■ TASK GOAL: Give back exactly the stretch of data below from the line holding "RCU Grace Period" through the line holding "For completeness, a", both ends included, and leave the remaining lines out.

---------- THE DATA

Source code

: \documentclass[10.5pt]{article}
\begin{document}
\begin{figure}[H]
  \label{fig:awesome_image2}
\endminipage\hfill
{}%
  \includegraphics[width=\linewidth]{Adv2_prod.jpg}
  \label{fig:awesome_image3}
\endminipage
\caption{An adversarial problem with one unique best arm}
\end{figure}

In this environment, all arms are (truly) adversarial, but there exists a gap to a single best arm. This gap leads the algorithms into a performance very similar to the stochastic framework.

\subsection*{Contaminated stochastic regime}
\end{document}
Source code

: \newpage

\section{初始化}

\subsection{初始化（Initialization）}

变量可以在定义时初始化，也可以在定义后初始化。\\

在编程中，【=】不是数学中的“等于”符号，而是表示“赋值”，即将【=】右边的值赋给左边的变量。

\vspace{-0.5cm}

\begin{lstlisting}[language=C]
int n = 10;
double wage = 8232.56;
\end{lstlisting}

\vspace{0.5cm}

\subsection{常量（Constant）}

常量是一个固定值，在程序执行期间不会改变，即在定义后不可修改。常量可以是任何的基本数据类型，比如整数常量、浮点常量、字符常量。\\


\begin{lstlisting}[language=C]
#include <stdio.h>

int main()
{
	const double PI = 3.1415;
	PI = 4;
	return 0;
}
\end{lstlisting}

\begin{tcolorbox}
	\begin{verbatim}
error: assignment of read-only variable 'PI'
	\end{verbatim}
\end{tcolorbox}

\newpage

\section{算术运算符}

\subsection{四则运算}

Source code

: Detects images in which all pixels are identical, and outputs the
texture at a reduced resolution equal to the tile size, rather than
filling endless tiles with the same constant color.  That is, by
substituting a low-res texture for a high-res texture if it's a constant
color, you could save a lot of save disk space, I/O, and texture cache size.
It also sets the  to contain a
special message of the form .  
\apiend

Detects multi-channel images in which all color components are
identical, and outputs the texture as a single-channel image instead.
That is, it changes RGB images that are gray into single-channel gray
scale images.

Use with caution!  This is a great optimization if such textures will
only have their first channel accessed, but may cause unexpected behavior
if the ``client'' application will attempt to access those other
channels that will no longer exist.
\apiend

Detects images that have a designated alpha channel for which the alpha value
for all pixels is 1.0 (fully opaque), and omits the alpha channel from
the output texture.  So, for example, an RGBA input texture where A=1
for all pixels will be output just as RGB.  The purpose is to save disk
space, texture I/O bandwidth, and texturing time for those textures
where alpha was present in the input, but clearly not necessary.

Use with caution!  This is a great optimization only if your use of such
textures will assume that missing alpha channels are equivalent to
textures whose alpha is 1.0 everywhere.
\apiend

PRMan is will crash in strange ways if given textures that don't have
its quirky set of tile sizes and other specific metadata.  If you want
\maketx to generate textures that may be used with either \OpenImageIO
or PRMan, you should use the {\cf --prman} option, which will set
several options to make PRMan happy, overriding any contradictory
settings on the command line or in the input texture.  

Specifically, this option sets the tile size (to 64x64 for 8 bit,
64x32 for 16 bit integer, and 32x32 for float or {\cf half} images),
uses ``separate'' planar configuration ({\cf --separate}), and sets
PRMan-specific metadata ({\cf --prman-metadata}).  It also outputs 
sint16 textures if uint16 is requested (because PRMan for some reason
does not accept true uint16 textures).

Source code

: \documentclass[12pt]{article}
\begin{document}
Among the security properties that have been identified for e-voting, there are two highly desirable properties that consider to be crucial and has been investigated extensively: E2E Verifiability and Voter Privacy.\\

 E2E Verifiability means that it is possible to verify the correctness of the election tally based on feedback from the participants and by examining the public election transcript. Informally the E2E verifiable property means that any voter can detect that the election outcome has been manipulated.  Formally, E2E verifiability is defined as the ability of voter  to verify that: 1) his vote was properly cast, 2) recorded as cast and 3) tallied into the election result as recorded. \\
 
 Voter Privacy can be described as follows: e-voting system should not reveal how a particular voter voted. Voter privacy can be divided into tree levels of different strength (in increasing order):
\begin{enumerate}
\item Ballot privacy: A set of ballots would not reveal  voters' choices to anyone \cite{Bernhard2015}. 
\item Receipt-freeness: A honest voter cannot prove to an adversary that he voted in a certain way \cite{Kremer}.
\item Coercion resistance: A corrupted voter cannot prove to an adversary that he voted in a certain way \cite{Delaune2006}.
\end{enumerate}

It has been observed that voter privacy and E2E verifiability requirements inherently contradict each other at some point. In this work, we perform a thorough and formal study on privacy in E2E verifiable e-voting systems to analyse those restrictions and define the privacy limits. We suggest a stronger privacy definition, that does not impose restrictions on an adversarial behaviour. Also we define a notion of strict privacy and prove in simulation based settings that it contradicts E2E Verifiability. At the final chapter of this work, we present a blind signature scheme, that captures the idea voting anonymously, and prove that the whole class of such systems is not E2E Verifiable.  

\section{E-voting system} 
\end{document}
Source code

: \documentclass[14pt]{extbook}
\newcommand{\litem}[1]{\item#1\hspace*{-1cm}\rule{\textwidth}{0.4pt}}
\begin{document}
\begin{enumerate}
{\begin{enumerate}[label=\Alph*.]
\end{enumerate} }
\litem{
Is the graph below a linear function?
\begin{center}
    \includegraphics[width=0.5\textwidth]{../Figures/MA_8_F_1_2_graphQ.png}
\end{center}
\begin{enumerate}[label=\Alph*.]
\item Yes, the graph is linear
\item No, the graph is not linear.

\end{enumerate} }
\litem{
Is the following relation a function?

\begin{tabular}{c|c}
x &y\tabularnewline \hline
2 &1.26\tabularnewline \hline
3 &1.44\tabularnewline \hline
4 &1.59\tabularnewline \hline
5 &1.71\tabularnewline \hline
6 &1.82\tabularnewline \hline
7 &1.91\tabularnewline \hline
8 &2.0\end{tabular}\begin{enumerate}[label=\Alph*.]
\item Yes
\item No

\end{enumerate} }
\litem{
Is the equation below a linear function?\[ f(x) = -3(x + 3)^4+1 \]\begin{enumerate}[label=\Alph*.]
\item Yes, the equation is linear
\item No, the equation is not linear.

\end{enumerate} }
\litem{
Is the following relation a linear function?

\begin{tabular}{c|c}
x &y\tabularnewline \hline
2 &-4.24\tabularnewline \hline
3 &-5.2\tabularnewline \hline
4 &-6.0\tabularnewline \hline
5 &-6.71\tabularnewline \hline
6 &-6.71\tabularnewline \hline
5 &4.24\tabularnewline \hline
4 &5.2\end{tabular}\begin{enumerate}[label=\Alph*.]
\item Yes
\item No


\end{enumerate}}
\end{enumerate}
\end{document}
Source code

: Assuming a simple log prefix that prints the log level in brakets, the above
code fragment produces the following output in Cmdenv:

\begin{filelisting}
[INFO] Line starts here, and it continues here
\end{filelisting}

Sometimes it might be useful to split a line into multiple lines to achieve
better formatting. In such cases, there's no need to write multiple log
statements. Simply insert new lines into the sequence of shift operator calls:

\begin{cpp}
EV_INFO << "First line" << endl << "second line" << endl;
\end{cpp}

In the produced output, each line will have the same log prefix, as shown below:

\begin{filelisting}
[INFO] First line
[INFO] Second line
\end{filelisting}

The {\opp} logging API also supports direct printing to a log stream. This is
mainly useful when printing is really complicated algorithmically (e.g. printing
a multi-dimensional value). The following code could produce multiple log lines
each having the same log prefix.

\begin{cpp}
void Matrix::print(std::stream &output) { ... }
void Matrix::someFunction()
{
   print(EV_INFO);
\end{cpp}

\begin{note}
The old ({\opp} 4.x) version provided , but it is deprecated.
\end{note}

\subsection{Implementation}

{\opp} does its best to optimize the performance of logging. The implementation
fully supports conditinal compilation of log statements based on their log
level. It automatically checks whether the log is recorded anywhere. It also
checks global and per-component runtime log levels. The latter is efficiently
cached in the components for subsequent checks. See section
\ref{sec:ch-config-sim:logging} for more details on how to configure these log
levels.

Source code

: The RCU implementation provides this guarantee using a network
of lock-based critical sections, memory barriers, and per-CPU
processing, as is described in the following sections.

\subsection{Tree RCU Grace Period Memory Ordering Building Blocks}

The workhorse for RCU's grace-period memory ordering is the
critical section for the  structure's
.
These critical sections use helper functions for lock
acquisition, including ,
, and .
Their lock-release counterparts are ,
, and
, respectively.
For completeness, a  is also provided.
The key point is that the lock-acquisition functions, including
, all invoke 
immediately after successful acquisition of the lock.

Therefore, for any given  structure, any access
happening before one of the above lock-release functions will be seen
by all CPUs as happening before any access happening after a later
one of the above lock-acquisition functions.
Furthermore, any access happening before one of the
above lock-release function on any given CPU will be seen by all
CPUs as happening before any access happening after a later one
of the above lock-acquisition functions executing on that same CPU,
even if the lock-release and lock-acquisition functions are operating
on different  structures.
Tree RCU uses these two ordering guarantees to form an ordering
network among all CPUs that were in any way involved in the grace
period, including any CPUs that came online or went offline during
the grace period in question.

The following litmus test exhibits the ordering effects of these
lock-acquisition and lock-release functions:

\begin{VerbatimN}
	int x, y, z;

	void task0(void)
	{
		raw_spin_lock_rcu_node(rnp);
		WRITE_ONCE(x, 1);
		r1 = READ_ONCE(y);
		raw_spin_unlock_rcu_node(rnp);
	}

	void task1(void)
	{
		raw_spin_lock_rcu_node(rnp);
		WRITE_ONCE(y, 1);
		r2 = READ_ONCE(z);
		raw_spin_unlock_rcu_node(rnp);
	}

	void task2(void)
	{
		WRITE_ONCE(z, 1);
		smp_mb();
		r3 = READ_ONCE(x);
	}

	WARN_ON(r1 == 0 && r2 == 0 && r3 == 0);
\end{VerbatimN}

--------------------

■ ANSWER SECTION:
\subsection{Tree RCU Grace Period Memory Ordering Building Blocks}

The workhorse for RCU's grace-period memory ordering is the
critical section for the  structure's
.
These critical sections use helper functions for lock
acquisition, including ,
, and .
Their lock-release counterparts are ,
, and
, respectively.
For completeness, a  is also provided.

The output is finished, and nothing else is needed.